Work task: Copy every line from the records below that holds the word "specific".

Stored data entries:
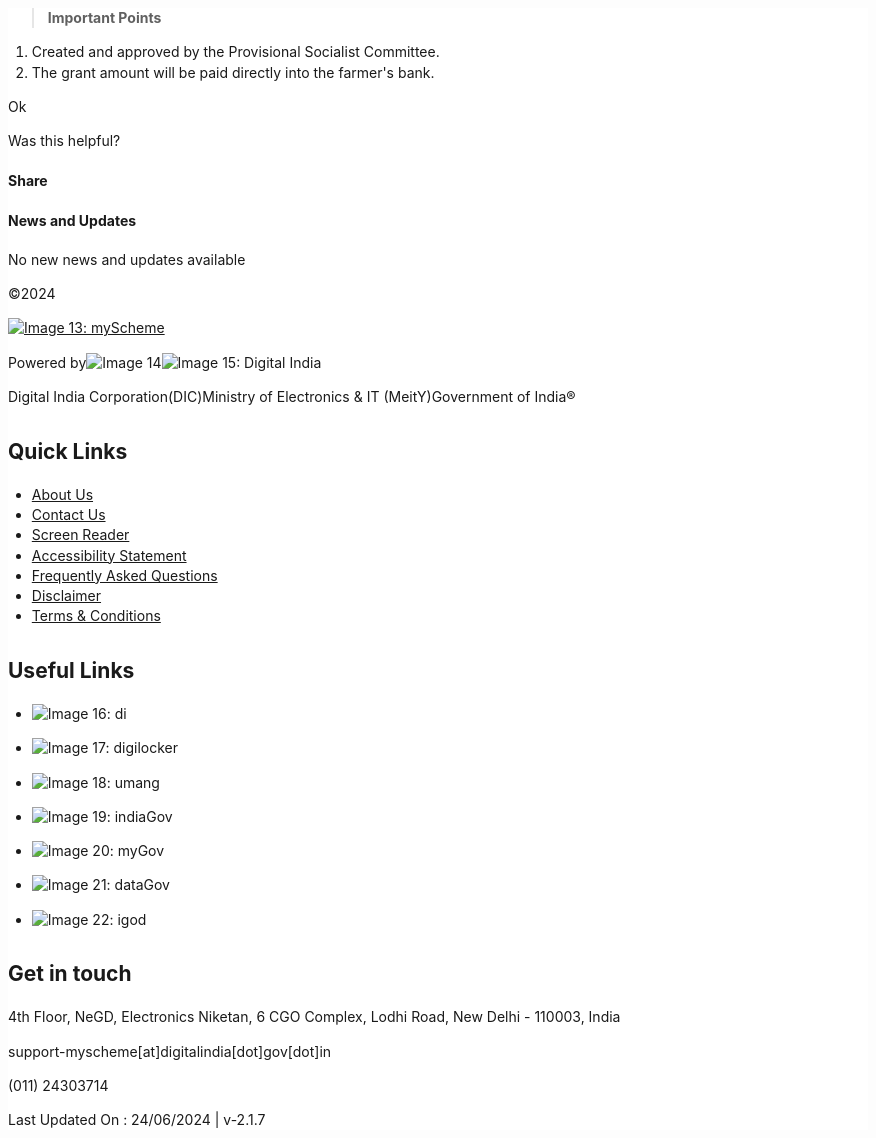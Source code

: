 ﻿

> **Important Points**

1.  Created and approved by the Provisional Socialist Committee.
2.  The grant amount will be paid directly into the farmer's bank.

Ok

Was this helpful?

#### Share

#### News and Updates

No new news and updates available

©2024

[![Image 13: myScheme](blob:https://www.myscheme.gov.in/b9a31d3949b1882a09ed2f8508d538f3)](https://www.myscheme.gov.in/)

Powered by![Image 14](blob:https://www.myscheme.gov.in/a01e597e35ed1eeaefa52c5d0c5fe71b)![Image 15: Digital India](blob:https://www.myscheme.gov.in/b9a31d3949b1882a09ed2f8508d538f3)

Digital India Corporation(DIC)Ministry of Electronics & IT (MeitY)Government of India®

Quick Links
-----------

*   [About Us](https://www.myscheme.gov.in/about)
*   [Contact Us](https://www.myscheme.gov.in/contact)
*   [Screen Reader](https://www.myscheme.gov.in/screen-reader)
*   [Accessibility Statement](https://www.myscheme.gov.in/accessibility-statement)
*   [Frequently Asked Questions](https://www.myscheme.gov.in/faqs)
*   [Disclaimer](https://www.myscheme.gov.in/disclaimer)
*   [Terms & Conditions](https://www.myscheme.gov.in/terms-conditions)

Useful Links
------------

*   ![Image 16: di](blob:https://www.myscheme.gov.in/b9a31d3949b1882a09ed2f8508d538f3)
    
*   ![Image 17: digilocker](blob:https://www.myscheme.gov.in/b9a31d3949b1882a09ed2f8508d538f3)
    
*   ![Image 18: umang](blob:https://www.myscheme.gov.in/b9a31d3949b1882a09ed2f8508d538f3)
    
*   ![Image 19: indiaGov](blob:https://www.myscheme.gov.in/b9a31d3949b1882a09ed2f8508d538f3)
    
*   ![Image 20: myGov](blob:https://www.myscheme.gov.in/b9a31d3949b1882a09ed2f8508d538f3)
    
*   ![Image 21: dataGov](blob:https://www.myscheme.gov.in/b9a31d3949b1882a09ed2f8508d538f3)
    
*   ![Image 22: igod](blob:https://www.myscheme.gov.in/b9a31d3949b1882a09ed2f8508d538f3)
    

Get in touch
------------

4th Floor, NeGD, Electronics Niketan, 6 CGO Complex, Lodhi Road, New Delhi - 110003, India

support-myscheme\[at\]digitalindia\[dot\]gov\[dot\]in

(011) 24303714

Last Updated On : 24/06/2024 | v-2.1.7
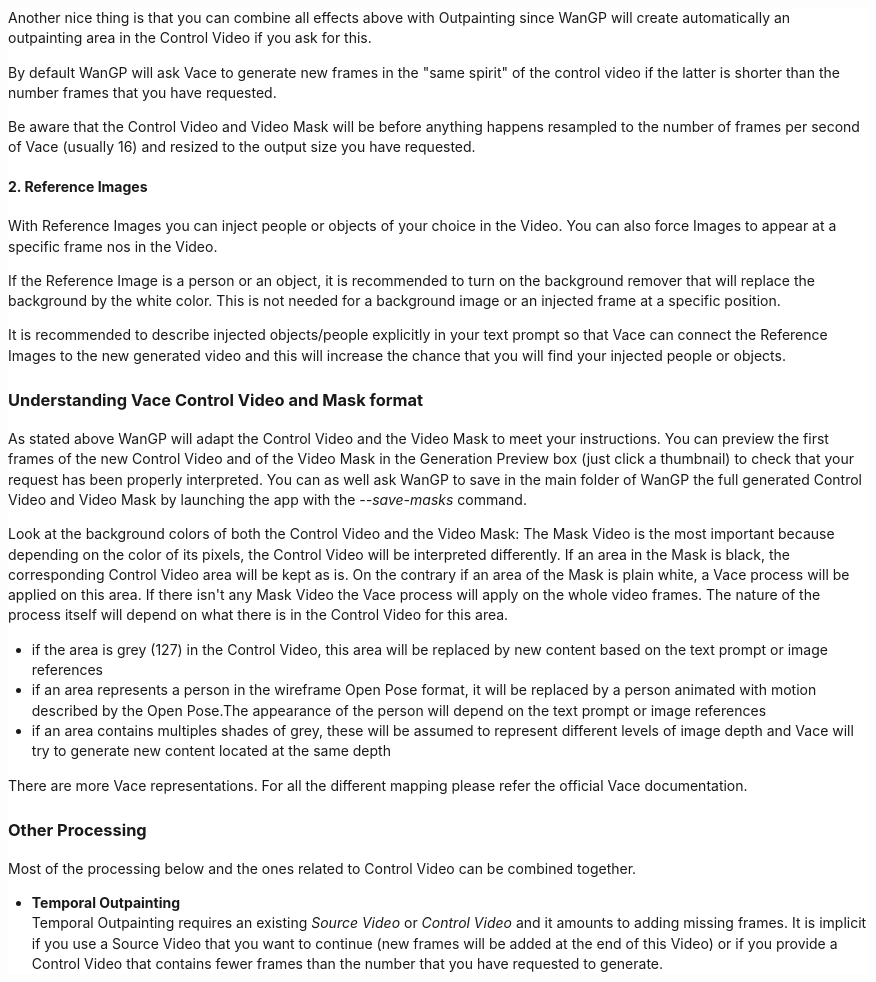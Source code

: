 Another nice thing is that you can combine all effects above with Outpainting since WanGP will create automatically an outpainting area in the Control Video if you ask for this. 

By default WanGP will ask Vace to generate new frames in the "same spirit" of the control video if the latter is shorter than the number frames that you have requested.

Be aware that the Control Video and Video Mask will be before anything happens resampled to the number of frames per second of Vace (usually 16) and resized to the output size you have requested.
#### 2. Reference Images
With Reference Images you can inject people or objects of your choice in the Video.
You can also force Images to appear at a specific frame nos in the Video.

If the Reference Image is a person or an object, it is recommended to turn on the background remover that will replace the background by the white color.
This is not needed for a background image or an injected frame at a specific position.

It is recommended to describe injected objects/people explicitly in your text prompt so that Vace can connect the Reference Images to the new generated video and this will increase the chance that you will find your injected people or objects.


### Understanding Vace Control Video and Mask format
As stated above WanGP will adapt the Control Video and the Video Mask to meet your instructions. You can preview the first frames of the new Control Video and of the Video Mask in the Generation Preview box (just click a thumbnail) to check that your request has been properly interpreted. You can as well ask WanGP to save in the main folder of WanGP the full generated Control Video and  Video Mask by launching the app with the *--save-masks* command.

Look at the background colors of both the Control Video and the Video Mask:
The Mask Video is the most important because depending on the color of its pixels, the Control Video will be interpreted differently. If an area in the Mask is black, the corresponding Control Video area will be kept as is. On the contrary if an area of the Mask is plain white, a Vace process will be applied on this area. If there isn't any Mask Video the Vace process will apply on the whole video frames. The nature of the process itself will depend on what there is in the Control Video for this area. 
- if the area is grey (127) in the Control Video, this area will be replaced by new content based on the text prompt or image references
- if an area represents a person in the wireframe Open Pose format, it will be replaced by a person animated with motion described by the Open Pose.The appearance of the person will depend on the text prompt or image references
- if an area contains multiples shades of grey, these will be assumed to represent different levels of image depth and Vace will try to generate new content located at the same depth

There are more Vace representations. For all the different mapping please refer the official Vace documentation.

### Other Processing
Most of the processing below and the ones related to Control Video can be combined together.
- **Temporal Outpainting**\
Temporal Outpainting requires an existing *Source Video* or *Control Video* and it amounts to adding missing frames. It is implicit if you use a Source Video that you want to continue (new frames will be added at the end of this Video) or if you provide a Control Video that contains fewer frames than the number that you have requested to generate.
...
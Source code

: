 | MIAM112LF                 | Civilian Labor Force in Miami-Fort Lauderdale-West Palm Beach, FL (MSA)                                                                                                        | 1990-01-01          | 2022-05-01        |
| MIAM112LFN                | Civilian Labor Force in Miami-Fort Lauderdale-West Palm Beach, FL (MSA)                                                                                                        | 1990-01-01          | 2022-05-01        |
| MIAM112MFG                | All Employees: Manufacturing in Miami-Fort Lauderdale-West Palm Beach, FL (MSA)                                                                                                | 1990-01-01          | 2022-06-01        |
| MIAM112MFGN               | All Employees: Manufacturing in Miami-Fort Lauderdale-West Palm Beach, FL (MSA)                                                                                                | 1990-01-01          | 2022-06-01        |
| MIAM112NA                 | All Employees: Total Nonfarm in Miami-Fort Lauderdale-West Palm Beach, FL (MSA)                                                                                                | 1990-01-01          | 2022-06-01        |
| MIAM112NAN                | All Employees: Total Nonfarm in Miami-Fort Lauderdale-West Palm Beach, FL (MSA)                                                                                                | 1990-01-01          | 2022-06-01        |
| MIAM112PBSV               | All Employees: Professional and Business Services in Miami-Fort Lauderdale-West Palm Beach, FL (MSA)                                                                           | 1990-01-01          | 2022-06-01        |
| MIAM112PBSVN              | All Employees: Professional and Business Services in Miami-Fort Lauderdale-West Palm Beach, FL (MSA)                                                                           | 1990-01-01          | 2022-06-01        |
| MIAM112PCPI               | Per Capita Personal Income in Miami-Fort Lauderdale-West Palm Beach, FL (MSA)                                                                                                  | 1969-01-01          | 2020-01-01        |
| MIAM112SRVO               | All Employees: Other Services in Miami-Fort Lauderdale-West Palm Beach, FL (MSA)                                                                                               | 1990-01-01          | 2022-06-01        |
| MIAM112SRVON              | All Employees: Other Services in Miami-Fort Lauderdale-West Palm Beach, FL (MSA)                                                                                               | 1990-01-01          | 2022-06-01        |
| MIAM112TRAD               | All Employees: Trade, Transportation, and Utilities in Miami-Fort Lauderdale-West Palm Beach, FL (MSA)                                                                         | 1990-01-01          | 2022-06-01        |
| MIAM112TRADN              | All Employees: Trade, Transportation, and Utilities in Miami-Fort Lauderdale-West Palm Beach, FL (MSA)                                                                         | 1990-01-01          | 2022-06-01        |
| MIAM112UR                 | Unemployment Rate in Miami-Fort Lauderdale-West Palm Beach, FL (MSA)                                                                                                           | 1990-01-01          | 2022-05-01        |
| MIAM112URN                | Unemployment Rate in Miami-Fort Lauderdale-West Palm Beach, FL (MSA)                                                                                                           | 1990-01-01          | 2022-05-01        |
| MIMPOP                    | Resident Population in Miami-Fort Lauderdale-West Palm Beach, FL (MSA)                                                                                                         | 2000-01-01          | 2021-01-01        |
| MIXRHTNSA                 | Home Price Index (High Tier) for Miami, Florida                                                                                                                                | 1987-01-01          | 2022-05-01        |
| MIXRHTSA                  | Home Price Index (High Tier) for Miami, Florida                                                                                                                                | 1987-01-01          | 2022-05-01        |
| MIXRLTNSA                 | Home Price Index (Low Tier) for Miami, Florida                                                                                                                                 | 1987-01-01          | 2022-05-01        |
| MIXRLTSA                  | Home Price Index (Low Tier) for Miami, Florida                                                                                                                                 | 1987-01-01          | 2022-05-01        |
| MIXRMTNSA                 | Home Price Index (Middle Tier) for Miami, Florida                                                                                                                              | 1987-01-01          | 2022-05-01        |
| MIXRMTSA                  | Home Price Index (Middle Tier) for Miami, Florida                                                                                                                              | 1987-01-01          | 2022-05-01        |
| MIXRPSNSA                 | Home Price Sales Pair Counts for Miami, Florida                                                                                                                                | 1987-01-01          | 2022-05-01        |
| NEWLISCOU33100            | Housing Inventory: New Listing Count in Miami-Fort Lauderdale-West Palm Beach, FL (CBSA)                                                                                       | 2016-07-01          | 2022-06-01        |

Task solution:
You can also force Images to appear at a specific frame nos in the Video.
This is not needed for a background image or an injected frame at a specific position.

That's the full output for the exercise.